One of the high-tech devices created to figure out degrees of blackness was previously referred to by Apartheid police as the “pencil test.” If you were light-skinned enough and could almost pass for white, then an HB pencil – yes, a pencil – was put in your hair to check if you’re indeed telling the truth about the origins of your roots (excuse the pun). If it glided through your hair like a hot knife through butter, then you were classified as white; you’d have endless opportunities in your life. But, if you had steel wool for hair, like me, and the pencil did not make it out due to traffic from your blackness, then it was back to the township, no questions asked.
Today one of the various “high tech” tools used to measuring your blackness are more broad and vague, such as what car you drive, where you live, what school you went to, and your accent. So, if you pronounce “No” as “Noy” or say Durban instead of Deben… if you don’t like eating pap a few times a week, or if you’ve never taken a taxi in your life or don’t know the difference between Noord taxi rank and Bree taxi rank, then you’re a fake black. If you don’t know that Madluphutu is a hit in Mzansi and is extremely hilarious to black folk (only), then you aren’t black. You are what’s called a “coconut.” Synonyms for this word include Top Deck and Oreo. These are clever and offensive words used by black people towards other back people who apparently think they are better than them. I’m not sure how one measures another person’s thought process based on the way they speak… but yes, it’s done.

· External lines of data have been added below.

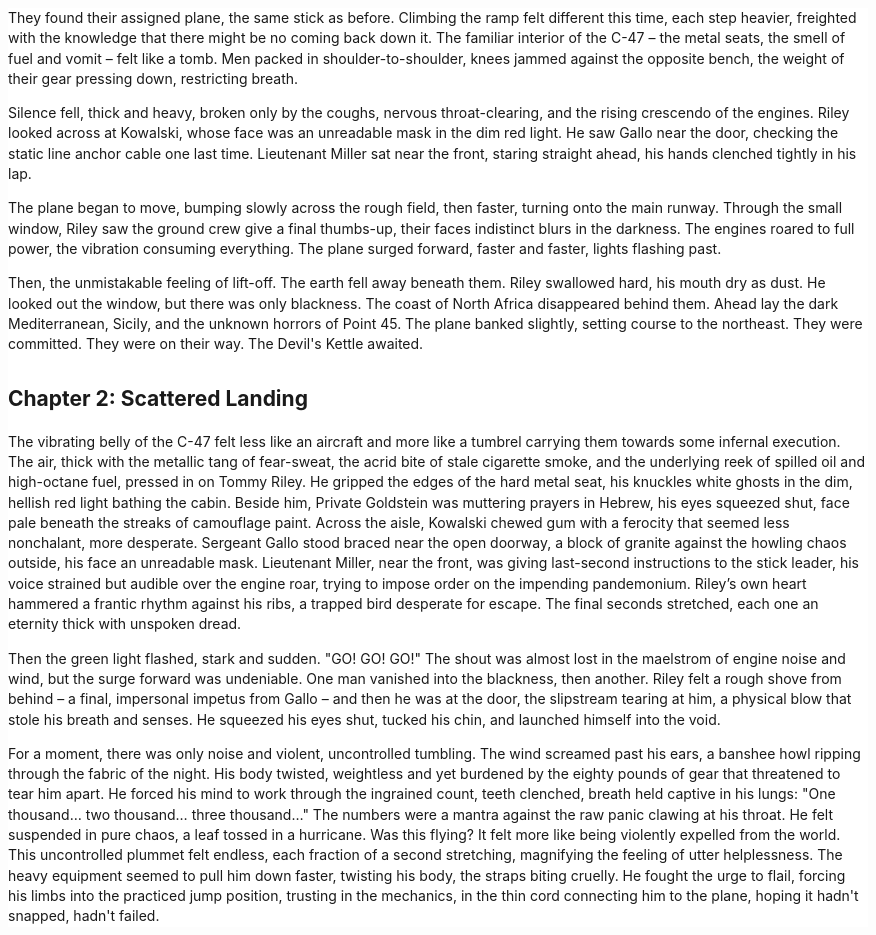 They found their assigned plane, the same stick as before. Climbing the ramp felt different this time, each step heavier, freighted with the knowledge that there might be no coming back down it. The familiar interior of the C-47 – the metal seats, the smell of fuel and vomit – felt like a tomb. Men packed in shoulder-to-shoulder, knees jammed against the opposite bench, the weight of their gear pressing down, restricting breath.

Silence fell, thick and heavy, broken only by the coughs, nervous throat-clearing, and the rising crescendo of the engines. Riley looked across at Kowalski, whose face was an unreadable mask in the dim red light. He saw Gallo near the door, checking the static line anchor cable one last time. Lieutenant Miller sat near the front, staring straight ahead, his hands clenched tightly in his lap.

The plane began to move, bumping slowly across the rough field, then faster, turning onto the main runway. Through the small window, Riley saw the ground crew give a final thumbs-up, their faces indistinct blurs in the darkness. The engines roared to full power, the vibration consuming everything. The plane surged forward, faster and faster, lights flashing past.

Then, the unmistakable feeling of lift-off. The earth fell away beneath them. Riley swallowed hard, his mouth dry as dust. He looked out the window, but there was only blackness. The coast of North Africa disappeared behind them. Ahead lay the dark Mediterranean, Sicily, and the unknown horrors of Point 45. The plane banked slightly, setting course to the northeast. They were committed. They were on their way. The Devil's Kettle awaited.

## Chapter 2: Scattered Landing

The vibrating belly of the C-47 felt less like an aircraft and more like a tumbrel carrying them towards some infernal execution. The air, thick with the metallic tang of fear-sweat, the acrid bite of stale cigarette smoke, and the underlying reek of spilled oil and high-octane fuel, pressed in on Tommy Riley. He gripped the edges of the hard metal seat, his knuckles white ghosts in the dim, hellish red light bathing the cabin. Beside him, Private Goldstein was muttering prayers in Hebrew, his eyes squeezed shut, face pale beneath the streaks of camouflage paint. Across the aisle, Kowalski chewed gum with a ferocity that seemed less nonchalant, more desperate. Sergeant Gallo stood braced near the open doorway, a block of granite against the howling chaos outside, his face an unreadable mask. Lieutenant Miller, near the front, was giving last-second instructions to the stick leader, his voice strained but audible over the engine roar, trying to impose order on the impending pandemonium. Riley’s own heart hammered a frantic rhythm against his ribs, a trapped bird desperate for escape. The final seconds stretched, each one an eternity thick with unspoken dread.

Then the green light flashed, stark and sudden. "GO! GO! GO!" The shout was almost lost in the maelstrom of engine noise and wind, but the surge forward was undeniable. One man vanished into the blackness, then another. Riley felt a rough shove from behind – a final, impersonal impetus from Gallo – and then he was at the door, the slipstream tearing at him, a physical blow that stole his breath and senses. He squeezed his eyes shut, tucked his chin, and launched himself into the void.

For a moment, there was only noise and violent, uncontrolled tumbling. The wind screamed past his ears, a banshee howl ripping through the fabric of the night. His body twisted, weightless and yet burdened by the eighty pounds of gear that threatened to tear him apart. He forced his mind to work through the ingrained count, teeth clenched, breath held captive in his lungs: "One thousand… two thousand… three thousand…" The numbers were a mantra against the raw panic clawing at his throat. He felt suspended in pure chaos, a leaf tossed in a hurricane. Was this flying? It felt more like being violently expelled from the world. This uncontrolled plummet felt endless, each fraction of a second stretching, magnifying the feeling of utter helplessness. The heavy equipment seemed to pull him down faster, twisting his body, the straps biting cruelly. He fought the urge to flail, forcing his limbs into the practiced jump position, trusting in the mechanics, in the thin cord connecting him to the plane, hoping it hadn't snapped, hadn't failed.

But before I finally dress myself in the garments that society has woven for me to wear based on the aforementioned traits that I need to have in order to belong to the now exclusive black people’s nation, I have just a few questions for society. What if I went to a white school but know my mother tongue, or what if I speak English fluently but live in the township and do so proudly. Am I still classified as a coconut? And by the way who are the individuals from this school of thought who have come up with these rules and laws that govern degrees of blackness? Is it a panel of men from ekasi sitting at a street corner wearing All-star sneakers with overalls, who decide who is what, based on whether they pronounce the number 11 as Leven or eleven?
Is it ghetto fabulous divas in patterned leggings and morning slippers who gather at a salon and decide one’s fate?
I’m black and care less about what is said about my blackness. I know where I’m from, know where I’m going and also know who I’d like to become. Mzansi is mine, and while I’m in it, I’ll be myself and I change, learn and grow each and every day. So with that said, society must either keep up with that change or simply stop defining it by shallow definitions on what being black is all about.